[What to do] In the data that follows, give the number of lines containing the word "anticomm". Offer no additional comment.

[Supplied material]
===
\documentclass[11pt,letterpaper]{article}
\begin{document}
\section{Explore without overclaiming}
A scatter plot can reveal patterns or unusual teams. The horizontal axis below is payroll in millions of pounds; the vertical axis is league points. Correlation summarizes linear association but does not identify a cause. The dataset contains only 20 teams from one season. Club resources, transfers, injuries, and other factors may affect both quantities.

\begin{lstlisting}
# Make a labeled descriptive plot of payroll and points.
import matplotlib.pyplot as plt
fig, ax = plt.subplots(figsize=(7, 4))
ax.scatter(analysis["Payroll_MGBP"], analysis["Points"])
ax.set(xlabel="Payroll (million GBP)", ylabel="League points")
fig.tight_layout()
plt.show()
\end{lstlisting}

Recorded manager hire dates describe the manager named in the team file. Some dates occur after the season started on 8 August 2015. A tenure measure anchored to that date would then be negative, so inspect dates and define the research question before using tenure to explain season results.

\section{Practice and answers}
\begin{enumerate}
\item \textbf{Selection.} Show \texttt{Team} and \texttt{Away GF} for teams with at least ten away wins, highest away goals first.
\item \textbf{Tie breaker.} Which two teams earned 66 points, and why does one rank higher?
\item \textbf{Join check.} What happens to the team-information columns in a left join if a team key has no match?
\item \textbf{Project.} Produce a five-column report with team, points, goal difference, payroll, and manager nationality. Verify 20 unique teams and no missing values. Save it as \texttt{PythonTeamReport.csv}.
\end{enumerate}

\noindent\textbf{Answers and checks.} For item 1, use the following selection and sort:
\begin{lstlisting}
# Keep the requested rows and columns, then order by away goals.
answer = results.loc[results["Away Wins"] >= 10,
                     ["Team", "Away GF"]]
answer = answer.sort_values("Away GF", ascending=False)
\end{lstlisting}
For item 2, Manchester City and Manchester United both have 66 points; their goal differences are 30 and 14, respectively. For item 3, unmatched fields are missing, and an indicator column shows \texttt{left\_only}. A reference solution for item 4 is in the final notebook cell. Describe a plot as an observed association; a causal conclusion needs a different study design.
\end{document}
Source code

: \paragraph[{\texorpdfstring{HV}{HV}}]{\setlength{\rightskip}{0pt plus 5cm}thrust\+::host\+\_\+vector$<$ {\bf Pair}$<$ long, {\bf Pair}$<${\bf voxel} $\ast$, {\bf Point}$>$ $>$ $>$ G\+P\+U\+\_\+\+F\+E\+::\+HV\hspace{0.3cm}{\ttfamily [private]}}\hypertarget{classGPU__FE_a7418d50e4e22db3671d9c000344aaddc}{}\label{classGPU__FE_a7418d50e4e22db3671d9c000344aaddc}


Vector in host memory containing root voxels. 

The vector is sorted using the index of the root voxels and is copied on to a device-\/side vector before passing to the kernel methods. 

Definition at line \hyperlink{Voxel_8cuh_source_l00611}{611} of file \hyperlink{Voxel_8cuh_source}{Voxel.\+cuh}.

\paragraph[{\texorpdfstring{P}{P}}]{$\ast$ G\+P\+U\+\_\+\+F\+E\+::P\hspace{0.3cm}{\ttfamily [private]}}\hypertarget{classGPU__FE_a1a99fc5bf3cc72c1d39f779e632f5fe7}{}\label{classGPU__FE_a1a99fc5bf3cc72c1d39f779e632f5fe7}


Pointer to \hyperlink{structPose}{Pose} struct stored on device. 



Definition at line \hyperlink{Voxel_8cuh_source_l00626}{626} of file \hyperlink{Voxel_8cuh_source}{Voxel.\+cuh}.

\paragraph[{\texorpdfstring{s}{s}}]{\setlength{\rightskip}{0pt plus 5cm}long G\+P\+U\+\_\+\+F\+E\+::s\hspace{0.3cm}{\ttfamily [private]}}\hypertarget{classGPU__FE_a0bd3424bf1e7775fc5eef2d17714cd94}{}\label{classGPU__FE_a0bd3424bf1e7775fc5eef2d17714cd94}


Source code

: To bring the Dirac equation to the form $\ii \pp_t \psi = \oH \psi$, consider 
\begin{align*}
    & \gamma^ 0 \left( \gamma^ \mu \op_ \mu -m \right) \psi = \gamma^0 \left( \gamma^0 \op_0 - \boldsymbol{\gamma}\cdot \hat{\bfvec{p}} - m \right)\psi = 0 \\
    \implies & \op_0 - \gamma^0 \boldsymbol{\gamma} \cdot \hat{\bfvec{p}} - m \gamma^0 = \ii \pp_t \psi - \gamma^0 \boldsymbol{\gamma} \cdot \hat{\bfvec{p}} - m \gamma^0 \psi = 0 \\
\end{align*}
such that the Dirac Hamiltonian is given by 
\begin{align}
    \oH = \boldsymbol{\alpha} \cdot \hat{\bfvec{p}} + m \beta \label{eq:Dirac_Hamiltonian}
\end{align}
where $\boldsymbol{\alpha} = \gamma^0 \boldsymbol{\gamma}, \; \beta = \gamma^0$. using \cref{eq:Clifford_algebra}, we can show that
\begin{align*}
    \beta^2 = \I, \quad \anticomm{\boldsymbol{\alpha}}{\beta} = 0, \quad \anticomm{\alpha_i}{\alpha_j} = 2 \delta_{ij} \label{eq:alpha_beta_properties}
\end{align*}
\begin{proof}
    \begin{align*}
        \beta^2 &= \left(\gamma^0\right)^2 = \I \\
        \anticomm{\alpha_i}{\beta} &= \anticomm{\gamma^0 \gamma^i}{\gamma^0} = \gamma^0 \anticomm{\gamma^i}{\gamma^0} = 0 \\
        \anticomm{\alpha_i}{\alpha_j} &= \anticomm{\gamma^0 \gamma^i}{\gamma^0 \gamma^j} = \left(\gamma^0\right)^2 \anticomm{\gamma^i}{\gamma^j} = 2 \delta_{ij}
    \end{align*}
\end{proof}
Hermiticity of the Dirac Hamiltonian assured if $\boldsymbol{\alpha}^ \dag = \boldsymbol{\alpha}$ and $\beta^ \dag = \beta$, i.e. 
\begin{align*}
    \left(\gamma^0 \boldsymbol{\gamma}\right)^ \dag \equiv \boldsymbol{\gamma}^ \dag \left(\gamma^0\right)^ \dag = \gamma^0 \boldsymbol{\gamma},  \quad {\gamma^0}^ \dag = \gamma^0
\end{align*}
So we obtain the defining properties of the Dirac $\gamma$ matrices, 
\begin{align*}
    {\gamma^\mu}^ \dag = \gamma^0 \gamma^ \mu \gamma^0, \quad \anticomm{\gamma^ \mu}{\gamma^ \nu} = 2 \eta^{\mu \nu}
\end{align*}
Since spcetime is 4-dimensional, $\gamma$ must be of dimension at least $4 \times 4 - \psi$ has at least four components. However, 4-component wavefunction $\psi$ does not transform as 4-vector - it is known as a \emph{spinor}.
===
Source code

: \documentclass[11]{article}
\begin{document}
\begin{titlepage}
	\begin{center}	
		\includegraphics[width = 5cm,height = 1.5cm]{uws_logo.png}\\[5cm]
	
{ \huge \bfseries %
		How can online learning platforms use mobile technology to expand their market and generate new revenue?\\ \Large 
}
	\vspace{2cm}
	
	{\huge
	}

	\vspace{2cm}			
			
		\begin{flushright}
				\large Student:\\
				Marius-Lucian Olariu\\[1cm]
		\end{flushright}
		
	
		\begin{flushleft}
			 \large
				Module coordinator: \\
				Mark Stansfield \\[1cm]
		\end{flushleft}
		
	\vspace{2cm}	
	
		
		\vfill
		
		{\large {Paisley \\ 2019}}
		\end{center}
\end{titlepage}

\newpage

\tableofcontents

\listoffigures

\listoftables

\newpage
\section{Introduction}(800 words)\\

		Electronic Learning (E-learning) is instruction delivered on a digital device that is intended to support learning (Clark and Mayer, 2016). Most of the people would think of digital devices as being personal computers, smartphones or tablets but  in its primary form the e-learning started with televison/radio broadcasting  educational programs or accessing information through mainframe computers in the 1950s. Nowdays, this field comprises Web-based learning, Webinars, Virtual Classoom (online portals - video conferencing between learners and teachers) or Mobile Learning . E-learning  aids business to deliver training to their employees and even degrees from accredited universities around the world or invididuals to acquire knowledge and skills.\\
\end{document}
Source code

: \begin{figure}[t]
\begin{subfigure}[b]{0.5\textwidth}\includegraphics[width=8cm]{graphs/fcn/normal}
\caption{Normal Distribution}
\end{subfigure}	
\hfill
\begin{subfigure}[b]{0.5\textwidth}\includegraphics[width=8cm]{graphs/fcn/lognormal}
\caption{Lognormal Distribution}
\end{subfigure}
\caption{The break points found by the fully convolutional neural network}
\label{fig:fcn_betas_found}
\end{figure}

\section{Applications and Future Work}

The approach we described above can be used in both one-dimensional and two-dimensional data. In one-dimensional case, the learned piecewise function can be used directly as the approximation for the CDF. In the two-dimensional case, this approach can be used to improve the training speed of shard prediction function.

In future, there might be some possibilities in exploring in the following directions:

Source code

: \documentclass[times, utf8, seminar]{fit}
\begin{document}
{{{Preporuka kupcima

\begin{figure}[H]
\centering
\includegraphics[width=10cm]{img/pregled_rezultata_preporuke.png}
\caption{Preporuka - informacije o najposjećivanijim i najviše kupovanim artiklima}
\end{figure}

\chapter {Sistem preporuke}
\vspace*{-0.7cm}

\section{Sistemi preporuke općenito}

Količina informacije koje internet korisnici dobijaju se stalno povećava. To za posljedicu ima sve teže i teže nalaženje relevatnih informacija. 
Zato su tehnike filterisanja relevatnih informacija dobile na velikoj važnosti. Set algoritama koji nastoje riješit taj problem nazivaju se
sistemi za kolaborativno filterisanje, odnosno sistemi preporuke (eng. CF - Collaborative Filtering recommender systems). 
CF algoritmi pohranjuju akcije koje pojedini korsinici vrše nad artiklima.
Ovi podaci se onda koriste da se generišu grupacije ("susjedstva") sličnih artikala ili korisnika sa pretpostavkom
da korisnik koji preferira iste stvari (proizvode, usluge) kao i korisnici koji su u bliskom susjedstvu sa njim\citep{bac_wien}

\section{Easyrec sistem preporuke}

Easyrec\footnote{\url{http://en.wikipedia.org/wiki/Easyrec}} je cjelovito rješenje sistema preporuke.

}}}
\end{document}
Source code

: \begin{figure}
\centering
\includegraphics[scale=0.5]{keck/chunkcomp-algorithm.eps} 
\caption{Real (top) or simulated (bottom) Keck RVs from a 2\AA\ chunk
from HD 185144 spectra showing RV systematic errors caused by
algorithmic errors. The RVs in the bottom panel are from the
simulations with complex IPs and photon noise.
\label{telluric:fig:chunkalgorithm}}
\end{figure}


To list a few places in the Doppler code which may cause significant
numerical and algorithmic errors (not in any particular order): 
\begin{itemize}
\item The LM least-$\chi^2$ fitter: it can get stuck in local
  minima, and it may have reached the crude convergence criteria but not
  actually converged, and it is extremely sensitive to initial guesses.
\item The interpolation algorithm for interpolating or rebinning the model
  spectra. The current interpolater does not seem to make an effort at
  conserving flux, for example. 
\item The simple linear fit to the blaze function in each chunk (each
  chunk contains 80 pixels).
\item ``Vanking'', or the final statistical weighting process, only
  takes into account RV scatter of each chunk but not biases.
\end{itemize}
===
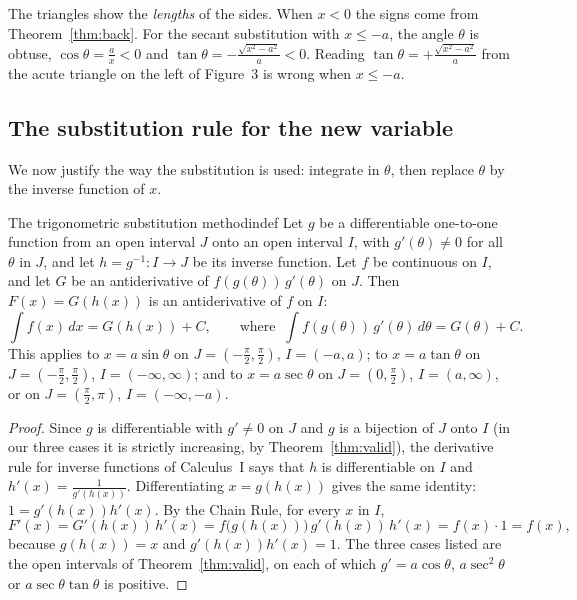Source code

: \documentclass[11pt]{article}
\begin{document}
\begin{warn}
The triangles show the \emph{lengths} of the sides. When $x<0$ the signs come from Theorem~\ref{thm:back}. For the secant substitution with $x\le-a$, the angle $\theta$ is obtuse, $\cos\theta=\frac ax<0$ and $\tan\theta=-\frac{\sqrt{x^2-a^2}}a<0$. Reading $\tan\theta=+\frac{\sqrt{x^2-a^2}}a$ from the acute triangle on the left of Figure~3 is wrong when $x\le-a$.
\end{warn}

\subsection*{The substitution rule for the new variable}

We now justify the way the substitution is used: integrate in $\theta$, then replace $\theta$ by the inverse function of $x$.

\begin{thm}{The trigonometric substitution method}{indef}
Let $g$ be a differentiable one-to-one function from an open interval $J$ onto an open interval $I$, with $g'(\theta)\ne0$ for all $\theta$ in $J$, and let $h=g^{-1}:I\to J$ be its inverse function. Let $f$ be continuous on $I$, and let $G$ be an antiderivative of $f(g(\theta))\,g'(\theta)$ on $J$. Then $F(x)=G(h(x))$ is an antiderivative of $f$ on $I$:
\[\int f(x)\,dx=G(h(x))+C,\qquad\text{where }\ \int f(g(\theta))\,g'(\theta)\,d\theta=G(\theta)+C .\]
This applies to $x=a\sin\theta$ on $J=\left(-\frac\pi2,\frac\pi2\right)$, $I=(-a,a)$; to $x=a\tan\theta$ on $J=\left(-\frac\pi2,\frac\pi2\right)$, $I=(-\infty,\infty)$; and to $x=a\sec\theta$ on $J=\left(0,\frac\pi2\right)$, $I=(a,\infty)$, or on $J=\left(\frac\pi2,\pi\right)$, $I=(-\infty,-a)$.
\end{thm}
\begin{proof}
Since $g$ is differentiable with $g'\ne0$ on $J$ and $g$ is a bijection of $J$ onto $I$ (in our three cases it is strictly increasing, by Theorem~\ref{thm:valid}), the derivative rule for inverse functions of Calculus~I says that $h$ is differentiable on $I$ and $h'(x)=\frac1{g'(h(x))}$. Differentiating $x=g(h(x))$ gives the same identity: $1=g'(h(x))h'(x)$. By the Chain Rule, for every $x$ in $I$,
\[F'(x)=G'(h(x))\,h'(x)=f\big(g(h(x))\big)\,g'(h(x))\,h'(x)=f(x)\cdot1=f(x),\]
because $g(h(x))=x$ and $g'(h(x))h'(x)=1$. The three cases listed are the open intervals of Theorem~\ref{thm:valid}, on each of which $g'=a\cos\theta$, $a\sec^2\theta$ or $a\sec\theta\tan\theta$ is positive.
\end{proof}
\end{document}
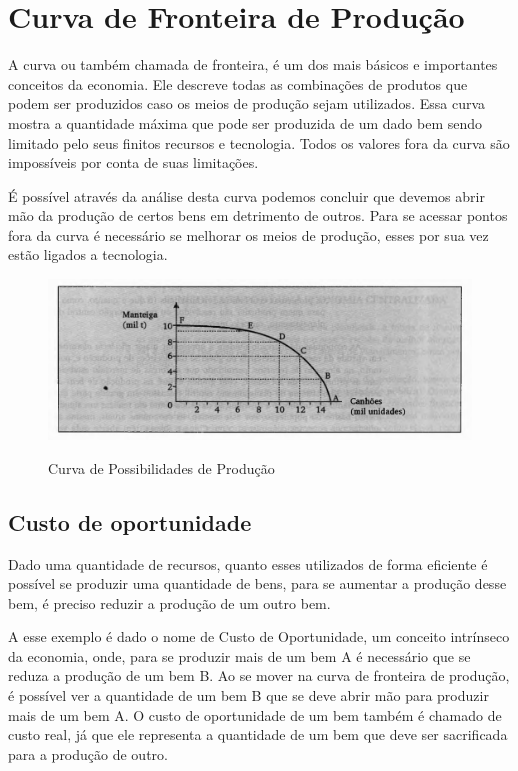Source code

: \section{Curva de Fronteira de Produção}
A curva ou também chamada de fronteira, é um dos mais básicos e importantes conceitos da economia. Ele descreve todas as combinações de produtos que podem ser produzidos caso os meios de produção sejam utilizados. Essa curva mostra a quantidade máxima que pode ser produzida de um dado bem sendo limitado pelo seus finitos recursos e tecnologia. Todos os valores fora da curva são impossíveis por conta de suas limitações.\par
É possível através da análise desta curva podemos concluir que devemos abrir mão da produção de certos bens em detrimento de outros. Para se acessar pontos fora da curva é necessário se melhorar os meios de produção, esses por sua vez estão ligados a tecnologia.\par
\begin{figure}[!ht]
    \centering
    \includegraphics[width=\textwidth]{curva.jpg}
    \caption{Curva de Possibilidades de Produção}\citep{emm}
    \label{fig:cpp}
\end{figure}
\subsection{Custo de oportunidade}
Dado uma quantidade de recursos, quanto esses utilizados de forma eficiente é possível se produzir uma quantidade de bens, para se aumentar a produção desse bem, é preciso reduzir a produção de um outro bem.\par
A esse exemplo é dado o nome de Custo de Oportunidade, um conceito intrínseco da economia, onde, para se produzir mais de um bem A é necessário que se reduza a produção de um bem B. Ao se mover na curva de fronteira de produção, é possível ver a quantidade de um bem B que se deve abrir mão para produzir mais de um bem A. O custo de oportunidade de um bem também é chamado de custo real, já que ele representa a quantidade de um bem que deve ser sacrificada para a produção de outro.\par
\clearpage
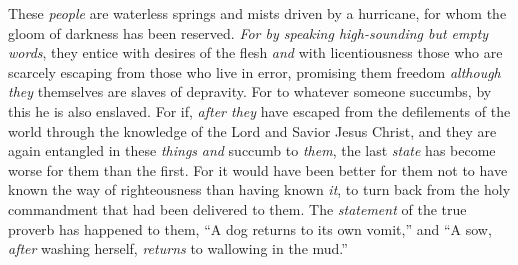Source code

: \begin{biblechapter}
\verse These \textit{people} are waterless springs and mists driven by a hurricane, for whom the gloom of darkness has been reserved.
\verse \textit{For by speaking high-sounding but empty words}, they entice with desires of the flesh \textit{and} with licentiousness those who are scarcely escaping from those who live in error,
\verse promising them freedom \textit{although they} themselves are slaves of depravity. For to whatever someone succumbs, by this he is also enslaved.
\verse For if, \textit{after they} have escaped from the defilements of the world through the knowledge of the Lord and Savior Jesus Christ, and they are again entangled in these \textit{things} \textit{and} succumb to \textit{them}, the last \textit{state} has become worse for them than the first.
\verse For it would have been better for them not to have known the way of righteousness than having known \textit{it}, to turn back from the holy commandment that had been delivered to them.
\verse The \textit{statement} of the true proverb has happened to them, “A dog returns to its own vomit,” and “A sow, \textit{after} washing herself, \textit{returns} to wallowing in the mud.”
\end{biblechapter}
===
[Result for this exercise] 4